Review: The Misanthrope Politically correct in the 17th Century

The Misanthrope brings laughs and literature to The Hilberry.

Andrew Papa as Alceste and Vanessa Sawson and Célimène. Photo credit: Nikki Allen

Patty Nolan

Detroit Theater Examiner

This Examiner Rates The Misanthrope: 4 out of 5 stars

The original article may be found here.

With so many members of the media absorbed (self-absorbed?) by the ongoing debate regarding political correctness vs. rhetorical violence, we could take a page from the hero of Moliere’s The Misanthrope. Alceste despises all mankind, and especially the insincerity he sees everywhere. Better to tell the truth and benefit by it, he argues, than to mince words and wallow in phony courtesies.

Of course, 17th Century playwright Moliere was mocking the fashionable court of Louis XIV. We can only wonder what fun he would have skewering today’s politicians.

Fun is the operative word with the production of The Misanthrope that that just opened at The Hilberry Theatre. Directed by Jesse Merz, this show delights visually, intellectually, and at the most basic comic levels.

Merz uses the amazing translation by Tim Mooney – adapted for his own productions by Chicago’s Stage Two theatre – which delivers all Moliere’s mirth in the cleverest verse. The actors deliver the lines naturally enough, but at times pause significantly to allow the audience to anticipate and enjoy the inevitably crafty rhymes.

Edmund Alyn Jones as Clitandre, Vanessa Sawson as Célimène and Jordan Whalen as Acaste. Photo credit: Nikki Allen

Andrew Papa is irreproachable as Alceste, the misanthrope. He is in love, against his better judgment, with the beautiful but coquettish Célimène, played with great vivacity by Vannessa Sawson. Célimène seems to think that there is nothing wrong with society; in fact she represents everything Alceste despises. So do the other beaus vying for Célimène’s attentions – played with great hilarity by Alan Ball (Oronte), Jordan Whalen (Acaste), and Edmund Alyn Jones (Clitandre). Lorelei Sturm, as the seemingly pious, highly judgmental Arsinoé, is perfect as Célimène’s foil. As always, the small but juicy comic bits go to the servant classes – Jason Cabral (Basque), and Christopher Ellis (Du Bois) play these to the hilt. The only two sensible characters in the show are Alceste’s best friend Philinte and Célimène’s cousin, Éliante, played with sympathy and sincerity by Dave Toomey and Samantha Rosentrater.

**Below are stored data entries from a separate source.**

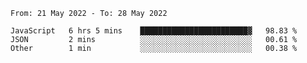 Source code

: <!--START_SECTION:waka-->

```text
From: 21 May 2022 - To: 28 May 2022

JavaScript   6 hrs 5 mins    ████████████████████████▓   98.83 %
JSON         2 mins          ░░░░░░░░░░░░░░░░░░░░░░░░░   00.61 %
Other        1 min           ░░░░░░░░░░░░░░░░░░░░░░░░░   00.38 %
```

<!--END_SECTION:waka-->
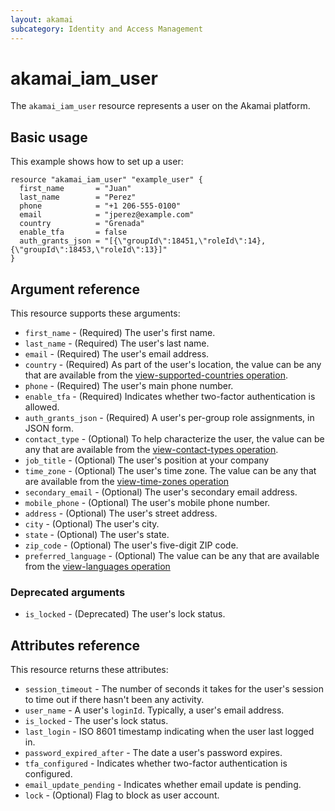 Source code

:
 ```yaml
---
layout: akamai
subcategory: Identity and Access Management
---
```


# akamai_iam_user

The `akamai_iam_user` resource represents a user on the Akamai platform.

## Basic usage

This example shows how to set up a user:

```hcl
resource "akamai_iam_user" "example_user" {
  first_name       = "Juan"
  last_name        = "Perez"
  phone            = "+1 206-555-0100"
  email            = "jperez@example.com"
  country          = "Grenada"
  enable_tfa       = false
  auth_grants_json = "[{\"groupId\":18451,\"roleId\":14},{\"groupId\":18453,\"roleId\":13}]"
}
```

## Argument reference

This resource supports these arguments:

* `first_name` - (Required) The user's first name.
* `last_name` - (Required) The user's last name.
* `email` - (Required) The user's email address.
* `country` - (Required) As part of the user's location, the value can be any that are available from the [view-supported-countries operation](../data-sources/iam_countries.md).
* `phone` - (Required) The user's main phone number.
* `enable_tfa` - (Required) Indicates whether two-factor authentication is allowed.
* `auth_grants_json` - (Required) A user's per-group role assignments, in JSON form.
* `contact_type` - (Optional) To help characterize the user, the value can be any that are available from the [view-contact-types operation](../data-sources/iam_contact_types.md).
* `job_title` - (Optional) The user's position at your company
* `time_zone` - (Optional) The user's time zone. The value can be any that are available from the [view-time-zones operation](../data-sources/iam_timezones.md)
* `secondary_email` - (Optional) The user's secondary email address.
* `mobile_phone` - (Optional) The user's mobile phone number.
* `address` - (Optional) The user's street address.
* `city` - (Optional) The user's city.
* `state` - (Optional) The user's state.
* `zip_code` - (Optional) The user's five-digit ZIP code.
* `preferred_language` - (Optional) The value can be any that are available from the [view-languages operation](../data-sources/iam_supported_langs.md)

### Deprecated arguments
* `is_locked` - (Deprecated) The user's lock status.

## Attributes reference

This resource returns these attributes:

* `session_timeout` - The number of seconds it takes for the user's session to time out if there hasn't been any activity.
* `user_name` - A user's `loginId`. Typically, a user's email address.
* `is_locked` - The user's lock status.
* `last_login` - ISO 8601 timestamp indicating when the user last logged in.
* `password_expired_after` - The date a user's password expires.
* `tfa_configured` - Indicates whether two-factor authentication is configured.
* `email_update_pending` - Indicates whether email update is pending.
* `lock` - (Optional) Flag to block as user account.
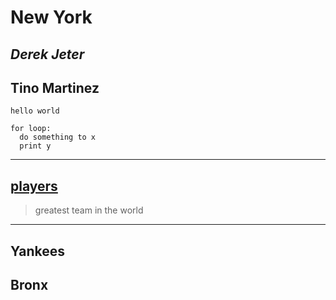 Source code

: # New York

*Derek Jeter*
---
**Tino Martinez**
---
`hello world`

```
for loop:
  do something to x
  print y
```
---
[players](players)
---
> greatest team in the world
---
## Yankees

## Bronx
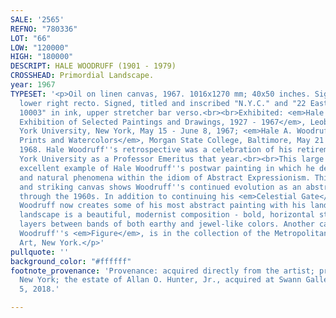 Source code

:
 ```yaml
---
SALE: '2565'
REFNO: "780336"
LOT: "66"
LOW: "120000"
HIGH: "180000"
DESCRIPT: HALE WOODRUFF (1901 - 1979)
CROSSHEAD: Primordial Landscape.
year: 1967
TYPESET: '<p>Oil on linen canvas, 1967. 1016x1270 mm; 40x50 inches. Signed in oil,
  lower right recto. Signed, titled and inscribed "N.Y.C." and "22 East 8th St., N.Y.C.
  10003" in ink, upper stretcher bar verso.<br><br>Exhibited: <em>Hale Woodruff: An
  Exhibition of Selected Paintings and Drawings, 1927 - 1967</em>, Leob Center, New
  York University, New York, May 15 - June 8, 1967; <em>Hale A. Woodruff: Paintings,
  Prints and Watercolors</em>, Morgan State College, Baltimore, May 21 - June 14,
  1968. Hale Woodruff''s retrospective was a celebration of his retirement from New
  York University as a Professor Emeritus that year.<br><br>This large canvas is an
  excellent example of Hale Woodruff''s postwar painting in which he describes landscape
  and natural phenomena within the idiom of Abstract Expressionism. This significant
  and striking canvas shows Woodruff''s continued evolution as an abstract painter
  through the 1960s. In addition to continuing his <em>Celestial Gate</em> series,
  Woodruff now creates some of his most abstract painting with his landscapes. Woodruff''s
  landscape is a beautiful, modernist composition - bold, horizontal strokes define
  layers between bands of both earthy and jewel-like colors. Another canvas from 1967,
  Woodruff''s <em>Figure</em>, is in the collection of the Metropolitan Museum of
  Art, New York.</p>'
pullquote: ''
background_color: "#ffffff"
footnote_provenance: 'Provenance: acquired directly from the artist; private collection,
  New York; the estate of Allan O. Hunter, Jr., acquired at Swann Galleries, April
  5, 2018.'

---
```

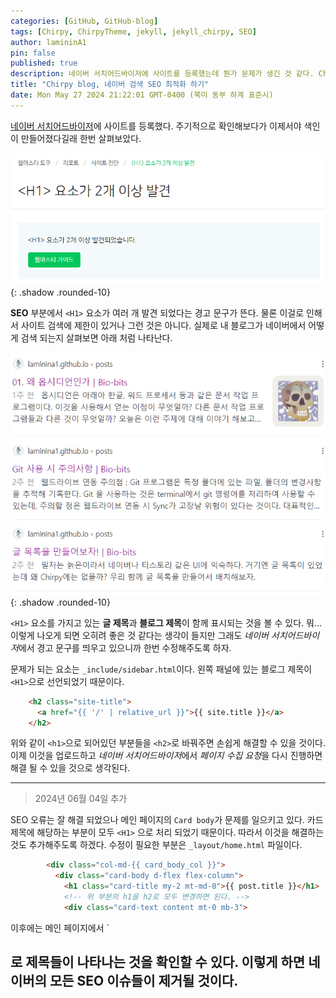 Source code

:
 ```yaml
---
categories: [GitHub, GitHub-blog]
tags: [Chirpy, ChirpyTheme, jekyll, jekyll_chirpy, SEO]
author: lamininA1
pin: false
published: true
description: 네이버 서치어드바이저에 사이트를 등록했는데 뭔가 문제가 생긴 것 같다. Chirpy 블로그를 수정해서 SEO 검색에 최적화 될 수 있도록 변경해보자.
title: "Chirpy blog, 네이버 검색 SEO 최적화 하기"
date: Mon May 27 2024 21:22:01 GMT-0400 (북미 동부 하계 표준시)
---
```


[네이버 서치어드바이저](https://searchadvisor.naver.com/)에 사이트를 등록했다. 주기적으로 확인해보다가 이제서야 색인이 만들어졌다길래 한번 살펴보았다.

![image](/assets/img/2024-05-28-Chirpy-blog-네이버-검색-SEO-최적화-하기1/Pasted-image-20240528103354.png){: .shadow .rounded-10}

**SEO** 부분에서 `<H1>` 요소가 여러 개 발견 되었다는 경고 문구가 뜬다. 물론 이걸로 인해서 사이트 검색에 제한이 있거나 그런 것은 아니다. 실제로 내 블로그가 네이버에서 어떻게 검색 되는지 살펴보면 아래 처럼 나타난다.

![image](/assets/img/2024-05-28-Chirpy-blog-네이버-검색-SEO-최적화-하기1/Pasted-image-20240528103628.png){: .shadow .rounded-10}

`<H1>` 요소를 가지고 있는 **글 제목**과 **블로그 제목**이 함께 표시되는 것을 볼 수 있다. 뭐... 이렇게 나오게 되면 오히려 좋은 것 같다는 생각이 들지만 그래도 *네이버 서치어드바이저*에서 경고 문구를 띄우고 있으니까 한번 수정해주도록 하자.

문제가 되는 요소는 `_include/sidebar.html`이다. 왼쪽 패널에 있는 블로그 제목이 `<H1>`으로 선언되었기 때문이다.

```html
    <h2 class="site-title">
      <a href="{{ '/' | relative_url }}">{{ site.title }}</a>
    </h2>
```

위와 같이 `<h1>`으로 되어있던 부분들을 `<h2>`로 바꿔주면 손쉽게 해결할 수 있을 것이다. 이제 이것을 업로드하고 *네이버 서치어드바이저*에서 *페이지 수집 요청*을 다시 진행하면 해결 될 수 있을 것으로 생각된다.

---

> 2024년 06월 04일 추가

SEO 오류는 잘 해결 되었으나 메인 페이지의 `Card body`가 문제를 일으키고 있다. 카드 제목에 해당하는 부분이 모두 `<H1>` 으로 처리 되었기 때문이다. 따라서 이것을 해결하는 것도 추가해주도록 하겠다. 수정이 필요한 부분은 `_layout/home.html` 파일이다.

```html
        <div class="col-md-{{ card_body_col }}">
          <div class="card-body d-flex flex-column">
            <h1 class="card-title my-2 mt-md-0">{{ post.title }}</h1> 
            <!-- 위 부분의 h1을 h2로 모두 변경하면 된다. -->
            <div class="card-text content mt-0 mb-3">
```

이후에는 메인 페이지에서 `<h2>로 제목들이 나타나는 것을 확인할 수 있다. 이렇게 하면 네이버의 모든 SEO 이슈들이 제거될 것이다.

Lovely scenic design (Michael Wilkki) and costumes (John D. Woodland) add to the sumptuous feel of this production. The production team also includes: Tara Westlake (Production Stage Manager), Mercedes Coley (Assistant Stage Manager), Jacee Rohlck (Assistant Scenic Designer), Brian Scruggs (Lighting Designer), Jonathan Weaver (Master Electrician), Jason Pratt (Sound Designer), Peter Schmidt (Technical Director), Rudy Schuepbach (Props Master), Michael Barnes (Voice and Speech Coach), Nira Pullin (Movement Coach), Michael Butterworth (Dramaturge), and Bobby Lima (Publicity Manager).

‘The Misanthrope’ runs in rotating repertory until March 5, 2011. Tickets are $25-$30 and are available online at www.hilberry.com, by calling the Hilberry Theatre Box Office at 313-577-2972, or by visiting the box office at 4743 Cass Ave. on the corner of Cass Ave. and Hancock.